[Start of Attachment]

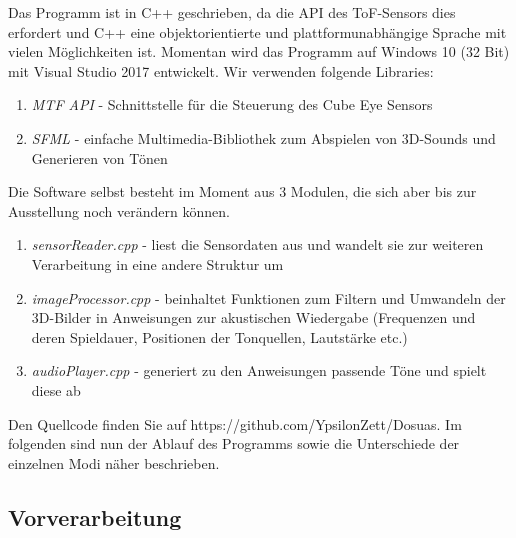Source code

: \documentclass[a4paper,12pt,ngerman]{scrartcl}
\begin{document}
Das Programm ist in C++ geschrieben, da die API des ToF-Sensors dies erfordert und C++ eine objektorientierte und plattformunabhängige Sprache mit vielen Möglichkeiten ist. Momentan wird das Programm
auf Windows 10 (32 Bit) mit Visual Studio 2017 entwickelt. Wir verwenden folgende Libraries:
\begin{enumerate}
	\item \textit{MTF API} - Schnittstelle für die Steuerung des Cube Eye Sensors
	\item \textit{SFML} - einfache Multimedia-Bibliothek zum Abspielen von 3D-Sounds und Generieren von Tönen
\end{enumerate} 
Die Software selbst besteht im Moment aus 3 Modulen, die sich aber bis zur Ausstellung noch verändern 
können.
\begin{enumerate}
	\item \textit{sensorReader.cpp} - liest die Sensordaten aus und wandelt sie zur weiteren Verarbeitung in eine andere Struktur um
	\item \textit{imageProcessor.cpp} - beinhaltet Funktionen zum Filtern und Umwandeln der 3D-Bilder in Anweisungen zur akustischen Wiedergabe (Frequenzen und deren Spieldauer, Positionen der Tonquellen, Lautstärke etc.)
	\item \textit{audioPlayer.cpp} - generiert zu den Anweisungen passende Töne und spielt diese ab
\end{enumerate}
Den Quellcode finden Sie auf https://github.com/YpsilonZett/Dosuas.
Im folgenden sind nun der Ablauf des Programms sowie die Unterschiede der einzelnen Modi näher beschrieben.

\subsection{Vorverarbeitung}
\end{document}
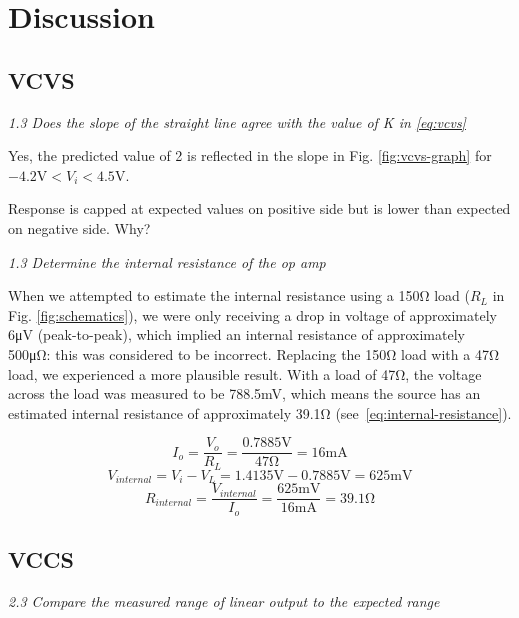 \section{Discussion}\label{sec:discussion}
\subsection{VCVS}
\textit{1.3 Does the slope of the straight line agree with the value of K in \eqref{eq:vcvs}}

Yes, the predicted value of 2 is reflected in the slope in Fig. \ref{fig:vcvs-graph} for $-4.2\si{\volt}<V_i<4.5\si{\volt}$.

Response is capped at expected values on positive side but is lower than expected on negative side. Why?

\textit{1.3 Determine the internal resistance of the op amp}

When we attempted to estimate the internal resistance using a 150\si{\ohm} load ($R_L$ in Fig. \ref{fig:schematics}), we were only receiving a drop in voltage of approximately 6\si{\micro\volt} (peak-to-peak), which implied an internal resistance of approximately 500\si{\micro\ohm}: this was considered to be incorrect. Replacing the 150\si{\ohm} load with a 47\si{\ohm} load, we experienced a more plausible result. With a load of 47\si{\ohm}, the voltage across the load was measured to be 788.5\si{\milli\volt}, which means the source has an estimated internal resistance of approximately 39.1\si{\ohm} (see~\eqref{eq:internal-resistance}).

\begin{equation*}
I_o	= \frac{V_o}{R_L} = \frac{0.7885\si{\volt}}{47\si{\ohm}} = 16\si{\milli\ampere}
\end{equation*}
\begin{equation*}
V_{internal}		= V_i - V_L = 1.4135\si{\volt} - 0.7885\si{\volt} = 625\si{\milli\volt}
\end{equation*}
\begin{equation}
\label{eq:internal-resistance}
R_{internal}	= \frac{V_{internal}}{I_o} = \frac{625\si{\milli\volt}}{16\si{\milli\ampere}} = 39.1\si{\ohm}
\end{equation}

\subsection{VCCS}
\textit{2.3 Compare the measured range of linear output to the expected range}

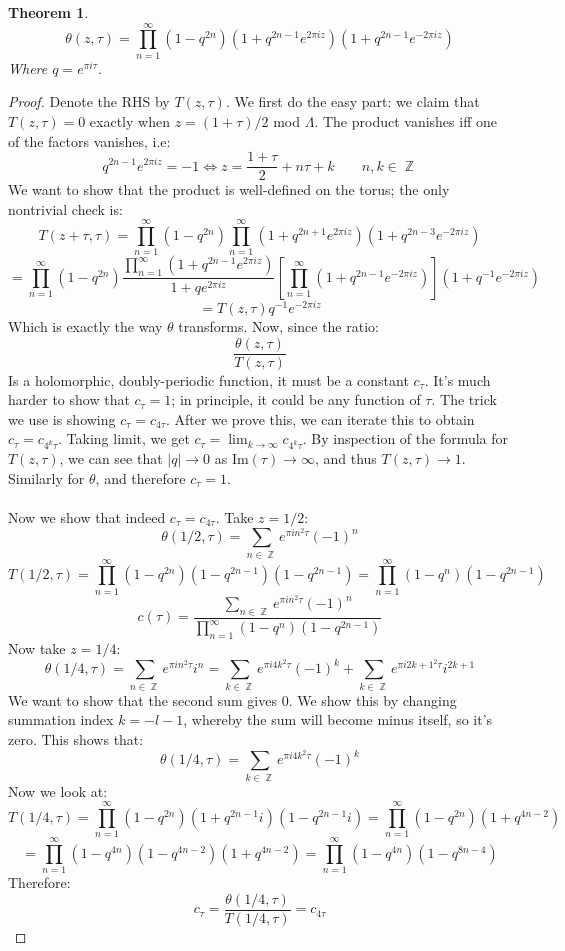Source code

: \documentclass[12 pt]{article}
\DeclareMathOperator {\Z} {\mathbb{Z}}
\theoremstyle{plain}
\newtheorem{thm}{Theorem}
\theoremstyle{definition}
\theoremstyle{remark}
\begin{document}
\begin{thm}
\[  \theta(z, \tau) = \prod_{n=1}^{\infty} (1 - q^{2n}) (1 + q^{2n-1} e^{2\pi i z}) (1 + q^{2n-1} e^{-2\pi i z})  \]
Where $q = e^{\pi i \tau}$.
\end{thm}
\begin{proof}
Denote the RHS by $T(z, \tau)$. We first do the easy part: we claim that $T(z, \tau) = 0$ exactly when $z = (1+\tau)/2$ mod $\Lambda$. The product vanishes iff one of the factors vanishes, i.e:
\[    q^{2n-1} e^{2\pi i z} = -1 \Leftrightarrow z = \frac{1+\tau}{2} + n\tau + k  \;\;\;\;\;\;\; n,k\in \Z  \]
We want to show that the product is well-defined on the torus; the only nontrivial check is:
\[      T(z+\tau, \tau) =  \prod_{n=1}^{\infty} (1 - q^{2n}) \prod_{n=1}^{\infty} (1 + q^{2n+1} e^{2 \pi i z}) (1 + q^{2n-3} e^{-2\pi i z})      \]
\[    =   \prod_{n=1}^{\infty} (1 - q^{2n}) \frac{ \prod_{n=1}^{\infty} (1 + q^{2n-1} e^{2 \pi i z})}{1+ q e^{2\pi i z}} \left[ \prod_{n=1}^{\infty} (1 + q^{2n-1} e^{-2 \pi i z}) \right] ( 1+ q^{-1} e^{-2\pi i z})  \]
\[     = T(z, \tau) q^{-1} e^{-2\pi i z}     \]
Which is exactly the way $\theta$ transforms. Now, since the ratio:
\[    \frac{\theta(z, \tau)}{T(z,\tau)}   \]
Is a holomorphic, doubly-periodic function, it must be a constant $c_{\tau}$. It's much harder to show that $c_{\tau} = 1$; in principle, it could be any function of $\tau$. The trick we use is showing $c_{\tau} = c_{4\tau}$. After we prove this, we can iterate this to obtain $c_{\tau} = c_{4^k \tau}$. Taking limit, we get $c_{\tau} = \lim_{k\to \infty} c_{4^k \tau}$. By inspection of the formula for $T(z, \tau)$, we can see that $|q| \to 0$ as Im$(\tau) \to \infty$, and thus $T(z, \tau) \to 1$. Similarly for $\theta$, and therefore $c_{\tau} = 1$.
\\
\\
Now we show that indeed $c_{\tau} = c_{4\tau}$. Take $z = 1/2$:
\[   \theta(1/2, \tau) = \sum_{n\in \Z} e^{\pi i n^2 \tau} (-1)^n    \]
\[   T(1/2, \tau) = \prod_{n=1}^{\infty} (1 - q^{2n}) (1 - q^{2n-1}) (1 - q^{2n-1}) =\prod_{n=1}^{\infty} (1 - q^{n}) (1 - q^{2n-1})  \]
\[     c(\tau) = \frac{ \sum_{n\in \Z} e^{\pi i n^2 \tau} (-1)^n  }{\prod_{n=1}^{\infty} (1 - q^{n}) (1 - q^{2n-1})}     \]
Now take $z = 1/4$:
\[        \theta(1/4, \tau) = \sum_{n\in\Z} e^{\pi i n^2 \tau}  i^n  = \sum_{k \in \Z} e^{\pi i 4k^2 \tau} (-1)^k + \sum_{k \in \Z} e^{\pi i {2k+1}^2 \tau} i^{2k+1} \]
We want to show that the second sum gives 0. We show this by changing summation index $k = -l - 1$, whereby the sum will become minus itself, so it's zero. This shows that:
\[     \theta(1/4, \tau) = \sum_{k \in \Z} e^{\pi i 4k^2 \tau} (-1)^k    \]
Now we look at:
\[    T(1/4, \tau) = \prod_{n=1}^{\infty} (1 - q^{2n}) (1 + q^{2n-1} i) (1 - q^{2n-1} i)  = \prod_{n=1}^{\infty} (1 - q^{2n}) (1 + q^{4n-2})  \]
\[    =    \prod_{n=1}^{\infty} (1 - q^{4n}) (1 - q^{4n-2}) (1 + q^{4n-2}) = \prod_{n=1}^{\infty} (1 - q^{4n}) (1 - q^{8n-4})  \]
Therefore:
\[    c_{\tau} = \frac{\theta(1/4, \tau)}{T(1/4, \tau)} = c_{4\tau}  \]
\end{proof}
\end{document}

[End of Attachment]

:: What is needed ::
For every record above, repeat the text exactly and omit any picture.

:: Answer box ::
Source code

: \documentclass[a4paper,12pt,ngerman]{scrartcl}
\begin{document}
Das Programm ist in C++ geschrieben, da die API des ToF-Sensors dies erfordert und C++ eine objektorientierte und plattformunabhängige Sprache mit vielen Möglichkeiten ist. Momentan wird das Programm
auf Windows 10 (32 Bit) mit Visual Studio 2017 entwickelt. Wir verwenden folgende Libraries:
\begin{enumerate}
	\item \textit{MTF API} - Schnittstelle für die Steuerung des Cube Eye Sensors
	\item \textit{SFML} - einfache Multimedia-Bibliothek zum Abspielen von 3D-Sounds und Generieren von Tönen
\end{enumerate} 
Die Software selbst besteht im Moment aus 3 Modulen, die sich aber bis zur Ausstellung noch verändern 
können.
\begin{enumerate}
	\item \textit{sensorReader.cpp} - liest die Sensordaten aus und wandelt sie zur weiteren Verarbeitung in eine andere Struktur um
	\item \textit{imageProcessor.cpp} - beinhaltet Funktionen zum Filtern und Umwandeln der 3D-Bilder in Anweisungen zur akustischen Wiedergabe (Frequenzen und deren Spieldauer, Positionen der Tonquellen, Lautstärke etc.)
	\item \textit{audioPlayer.cpp} - generiert zu den Anweisungen passende Töne und spielt diese ab
\end{enumerate}
Den Quellcode finden Sie auf https://github.com/YpsilonZett/Dosuas.
Im folgenden sind nun der Ablauf des Programms sowie die Unterschiede der einzelnen Modi näher beschrieben.

\subsection{Vorverarbeitung}
\end{document}
 \section{Discussion}\label{sec:discussion}
\subsection{VCVS}
\textit{1.3 Does the slope of the straight line agree with the value of K in \eqref{eq:vcvs}}

Yes, the predicted value of 2 is reflected in the slope in Fig. \ref{fig:vcvs-graph} for $-4.2\si{\volt}<V_i<4.5\si{\volt}$.

Response is capped at expected values on positive side but is lower than expected on negative side. Why?

\textit{1.3 Determine the internal resistance of the op amp}

When we attempted to estimate the internal resistance using a 150\si{\ohm} load ($R_L$ in Fig. \ref{fig:schematics}), we were only receiving a drop in voltage of approximately 6\si{\micro\volt} (peak-to-peak), which implied an internal resistance of approximately 500\si{\micro\ohm}: this was considered to be incorrect. Replacing the 150\si{\ohm} load with a 47\si{\ohm} load, we experienced a more plausible result. With a load of 47\si{\ohm}, the voltage across the load was measured to be 788.5\si{\milli\volt}, which means the source has an estimated internal resistance of approximately 39.1\si{\ohm} (see~\eqref{eq:internal-resistance}).

\begin{equation*}
I_o	= \frac{V_o}{R_L} = \frac{0.7885\si{\volt}}{47\si{\ohm}} = 16\si{\milli\ampere}
\end{equation*}
\begin{equation*}
V_{internal}		= V_i - V_L = 1.4135\si{\volt} - 0.7885\si{\volt} = 625\si{\milli\volt}
\end{equation*}
\begin{equation}
\label{eq:internal-resistance}
R_{internal}	= \frac{V_{internal}}{I_o} = \frac{625\si{\milli\volt}}{16\si{\milli\ampere}} = 39.1\si{\ohm}
\end{equation}

\subsection{VCCS}
\textit{2.3 Compare the measured range of linear output to the expected range}

Source code

: \documentclass[12 pt]{article}
\DeclareMathOperator {\Z} {\mathbb{Z}}
\theoremstyle{plain}
\newtheorem{thm}{Theorem}
\theoremstyle{definition}
\theoremstyle{remark}
\begin{document}
\begin{thm}
\[  \theta(z, \tau) = \prod_{n=1}^{\infty} (1 - q^{2n}) (1 + q^{2n-1} e^{2\pi i z}) (1 + q^{2n-1} e^{-2\pi i z})  \]
Where $q = e^{\pi i \tau}$.
\end{thm}
\begin{proof}
Denote the RHS by $T(z, \tau)$. We first do the easy part: we claim that $T(z, \tau) = 0$ exactly when $z = (1+\tau)/2$ mod $\Lambda$. The product vanishes iff one of the factors vanishes, i.e:
\[    q^{2n-1} e^{2\pi i z} = -1 \Leftrightarrow z = \frac{1+\tau}{2} + n\tau + k  \;\;\;\;\;\;\; n,k\in \Z  \]
We want to show that the product is well-defined on the torus; the only nontrivial check is:
\[      T(z+\tau, \tau) =  \prod_{n=1}^{\infty} (1 - q^{2n}) \prod_{n=1}^{\infty} (1 + q^{2n+1} e^{2 \pi i z}) (1 + q^{2n-3} e^{-2\pi i z})      \]
\[    =   \prod_{n=1}^{\infty} (1 - q^{2n}) \frac{ \prod_{n=1}^{\infty} (1 + q^{2n-1} e^{2 \pi i z})}{1+ q e^{2\pi i z}} \left[ \prod_{n=1}^{\infty} (1 + q^{2n-1} e^{-2 \pi i z}) \right] ( 1+ q^{-1} e^{-2\pi i z})  \]
\[     = T(z, \tau) q^{-1} e^{-2\pi i z}     \]
Which is exactly the way $\theta$ transforms. Now, since the ratio:
\[    \frac{\theta(z, \tau)}{T(z,\tau)}   \]
Is a holomorphic, doubly-periodic function, it must be a constant $c_{\tau}$. It's much harder to show that $c_{\tau} = 1$; in principle, it could be any function of $\tau$. The trick we use is showing $c_{\tau} = c_{4\tau}$. After we prove this, we can iterate this to obtain $c_{\tau} = c_{4^k \tau}$. Taking limit, we get $c_{\tau} = \lim_{k\to \infty} c_{4^k \tau}$. By inspection of the formula for $T(z, \tau)$, we can see that $|q| \to 0$ as Im$(\tau) \to \infty$, and thus $T(z, \tau) \to 1$. Similarly for $\theta$, and therefore $c_{\tau} = 1$.
\\
\\
Now we show that indeed $c_{\tau} = c_{4\tau}$. Take $z = 1/2$:
\[   \theta(1/2, \tau) = \sum_{n\in \Z} e^{\pi i n^2 \tau} (-1)^n    \]
\[   T(1/2, \tau) = \prod_{n=1}^{\infty} (1 - q^{2n}) (1 - q^{2n-1}) (1 - q^{2n-1}) =\prod_{n=1}^{\infty} (1 - q^{n}) (1 - q^{2n-1})  \]
\[     c(\tau) = \frac{ \sum_{n\in \Z} e^{\pi i n^2 \tau} (-1)^n  }{\prod_{n=1}^{\infty} (1 - q^{n}) (1 - q^{2n-1})}     \]
Now take $z = 1/4$:
\[        \theta(1/4, \tau) = \sum_{n\in\Z} e^{\pi i n^2 \tau}  i^n  = \sum_{k \in \Z} e^{\pi i 4k^2 \tau} (-1)^k + \sum_{k \in \Z} e^{\pi i {2k+1}^2 \tau} i^{2k+1} \]
We want to show that the second sum gives 0. We show this by changing summation index $k = -l - 1$, whereby the sum will become minus itself, so it's zero. This shows that:
\[     \theta(1/4, \tau) = \sum_{k \in \Z} e^{\pi i 4k^2 \tau} (-1)^k    \]
Now we look at:
\[    T(1/4, \tau) = \prod_{n=1}^{\infty} (1 - q^{2n}) (1 + q^{2n-1} i) (1 - q^{2n-1} i)  = \prod_{n=1}^{\infty} (1 - q^{2n}) (1 + q^{4n-2})  \]
\[    =    \prod_{n=1}^{\infty} (1 - q^{4n}) (1 - q^{4n-2}) (1 + q^{4n-2}) = \prod_{n=1}^{\infty} (1 - q^{4n}) (1 - q^{8n-4})  \]
Therefore:
\[    c_{\tau} = \frac{\theta(1/4, \tau)}{T(1/4, \tau)} = c_{4\tau}  \]
\end{proof}
\end{document}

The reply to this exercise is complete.